Items from a data source:
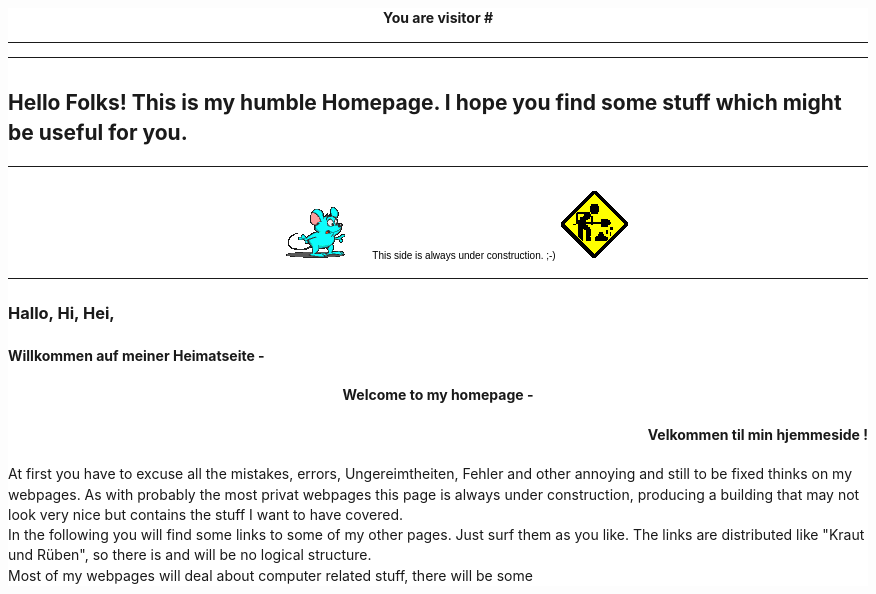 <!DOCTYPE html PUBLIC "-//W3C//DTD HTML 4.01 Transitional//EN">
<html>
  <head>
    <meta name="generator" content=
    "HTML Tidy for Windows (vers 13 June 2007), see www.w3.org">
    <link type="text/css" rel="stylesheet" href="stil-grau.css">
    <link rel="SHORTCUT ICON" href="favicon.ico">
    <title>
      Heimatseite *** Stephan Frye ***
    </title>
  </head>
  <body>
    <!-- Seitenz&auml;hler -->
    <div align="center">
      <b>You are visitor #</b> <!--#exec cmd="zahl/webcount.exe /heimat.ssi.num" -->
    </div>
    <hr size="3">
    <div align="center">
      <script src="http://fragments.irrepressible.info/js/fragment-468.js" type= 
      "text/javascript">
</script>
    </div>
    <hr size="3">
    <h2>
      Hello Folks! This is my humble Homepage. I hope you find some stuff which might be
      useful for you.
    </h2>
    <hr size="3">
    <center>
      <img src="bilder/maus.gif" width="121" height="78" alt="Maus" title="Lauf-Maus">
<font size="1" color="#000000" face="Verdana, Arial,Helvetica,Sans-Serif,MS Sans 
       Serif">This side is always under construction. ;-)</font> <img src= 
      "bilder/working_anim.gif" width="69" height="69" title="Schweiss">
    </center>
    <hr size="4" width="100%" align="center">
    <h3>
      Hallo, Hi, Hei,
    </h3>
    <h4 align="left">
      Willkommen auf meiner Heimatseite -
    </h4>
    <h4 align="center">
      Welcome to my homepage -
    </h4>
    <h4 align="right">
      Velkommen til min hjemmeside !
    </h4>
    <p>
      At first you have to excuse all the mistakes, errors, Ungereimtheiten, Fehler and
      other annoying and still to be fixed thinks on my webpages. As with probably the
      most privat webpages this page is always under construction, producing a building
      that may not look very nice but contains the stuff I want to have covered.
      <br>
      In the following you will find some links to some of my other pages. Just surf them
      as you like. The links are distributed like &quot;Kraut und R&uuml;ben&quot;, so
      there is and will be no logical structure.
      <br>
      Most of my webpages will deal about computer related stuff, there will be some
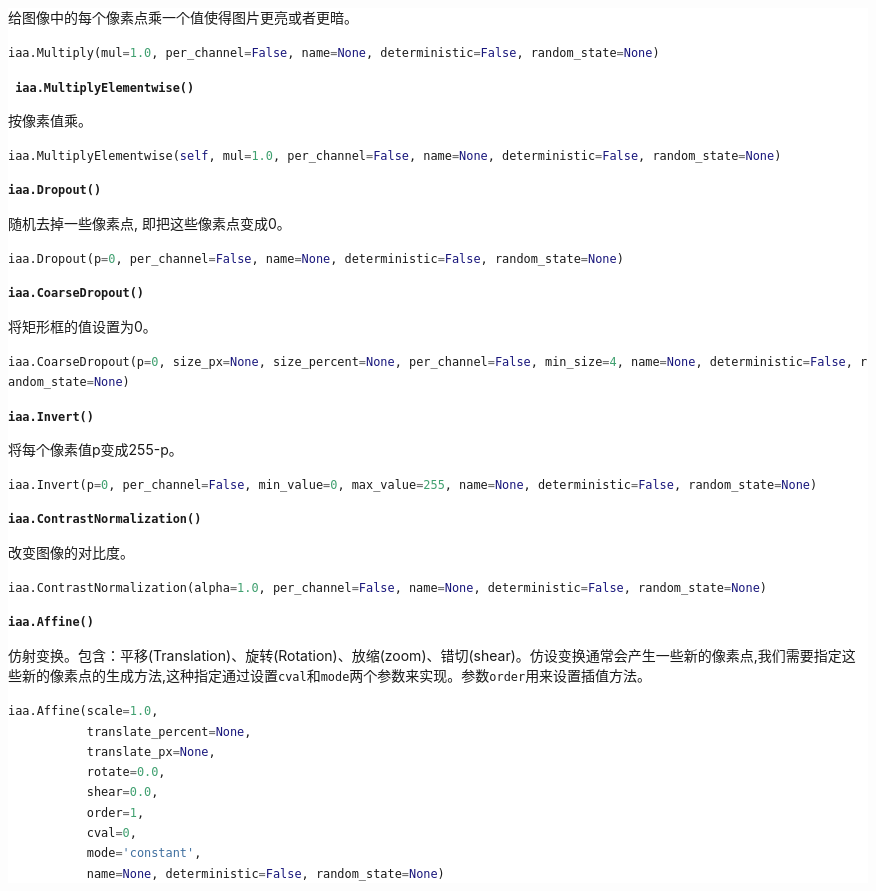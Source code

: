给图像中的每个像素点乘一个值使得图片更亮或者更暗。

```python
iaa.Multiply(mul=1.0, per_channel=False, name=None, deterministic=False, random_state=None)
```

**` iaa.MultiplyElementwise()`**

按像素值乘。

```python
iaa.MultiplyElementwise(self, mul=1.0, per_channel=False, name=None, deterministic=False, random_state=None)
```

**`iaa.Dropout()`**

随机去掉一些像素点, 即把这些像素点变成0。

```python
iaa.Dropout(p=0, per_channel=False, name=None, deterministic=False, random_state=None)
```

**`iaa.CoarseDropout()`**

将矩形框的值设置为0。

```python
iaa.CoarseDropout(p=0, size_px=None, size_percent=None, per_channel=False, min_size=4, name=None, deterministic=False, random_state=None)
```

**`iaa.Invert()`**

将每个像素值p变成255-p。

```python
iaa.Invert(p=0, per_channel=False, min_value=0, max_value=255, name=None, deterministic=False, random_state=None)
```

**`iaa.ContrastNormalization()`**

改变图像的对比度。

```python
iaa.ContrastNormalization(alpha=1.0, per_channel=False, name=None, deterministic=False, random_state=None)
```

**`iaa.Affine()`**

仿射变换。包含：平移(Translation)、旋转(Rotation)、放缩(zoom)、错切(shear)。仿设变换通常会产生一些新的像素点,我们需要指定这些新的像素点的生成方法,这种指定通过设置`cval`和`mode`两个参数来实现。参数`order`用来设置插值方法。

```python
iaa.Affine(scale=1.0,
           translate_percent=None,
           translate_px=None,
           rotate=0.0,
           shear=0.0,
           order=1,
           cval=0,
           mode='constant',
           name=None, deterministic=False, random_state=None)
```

...

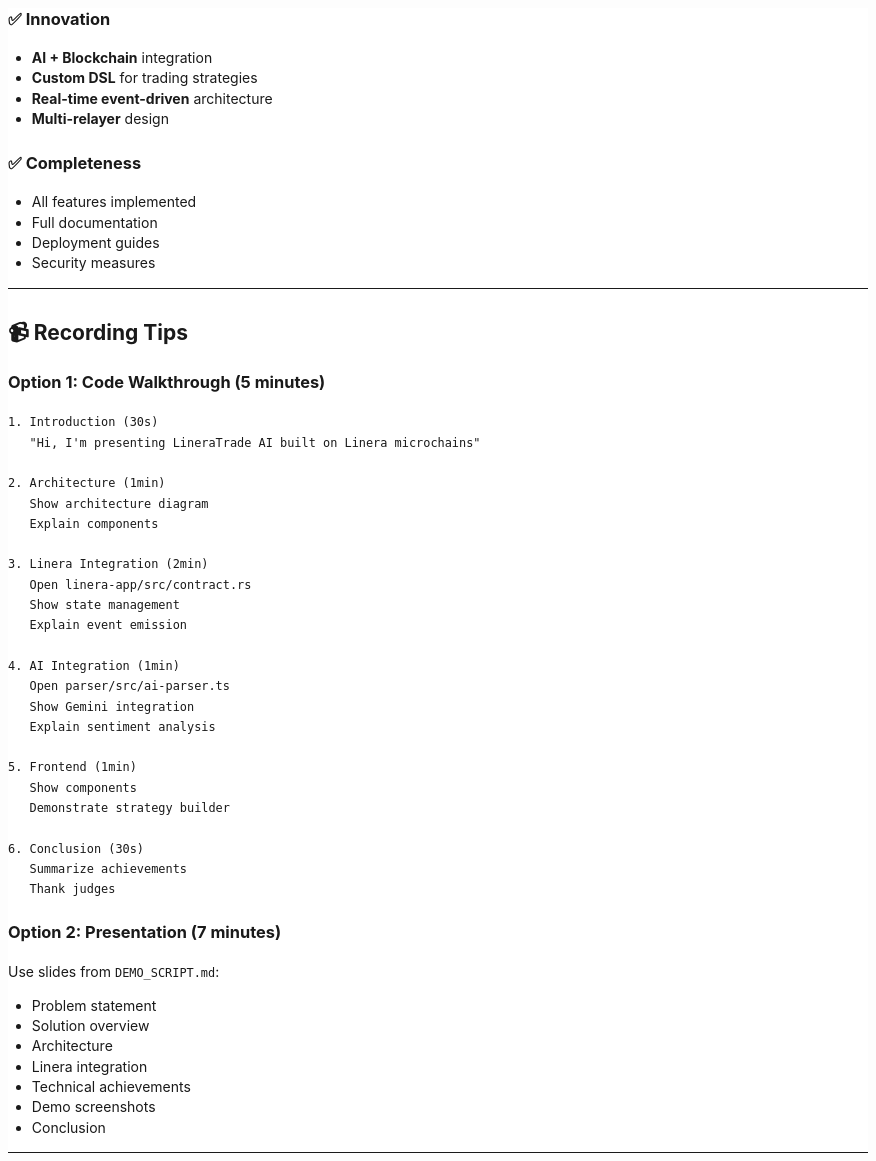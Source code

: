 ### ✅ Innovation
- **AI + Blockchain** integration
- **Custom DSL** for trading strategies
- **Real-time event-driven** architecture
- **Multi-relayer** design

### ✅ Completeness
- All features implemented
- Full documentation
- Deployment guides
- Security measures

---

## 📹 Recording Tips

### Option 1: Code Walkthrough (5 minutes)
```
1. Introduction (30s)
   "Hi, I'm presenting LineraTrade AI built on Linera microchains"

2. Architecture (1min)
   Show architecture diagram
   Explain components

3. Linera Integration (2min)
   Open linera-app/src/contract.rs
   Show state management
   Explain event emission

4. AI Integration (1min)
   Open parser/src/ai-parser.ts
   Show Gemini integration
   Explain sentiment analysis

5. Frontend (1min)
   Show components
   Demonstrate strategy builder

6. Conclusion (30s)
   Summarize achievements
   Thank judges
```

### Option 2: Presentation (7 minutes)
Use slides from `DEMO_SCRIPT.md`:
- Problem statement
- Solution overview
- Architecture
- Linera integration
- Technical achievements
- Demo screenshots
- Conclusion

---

- **TASK TO COMPLETE**
Using the records above, report each line with the string "some".

- **TASK RESPONSE**
      Hello Folks! This is my humble Homepage. I hope you find some stuff which might be
      In the following you will find some links to some of my other pages. Just surf them
      Most of my webpages will deal about computer related stuff, there will be some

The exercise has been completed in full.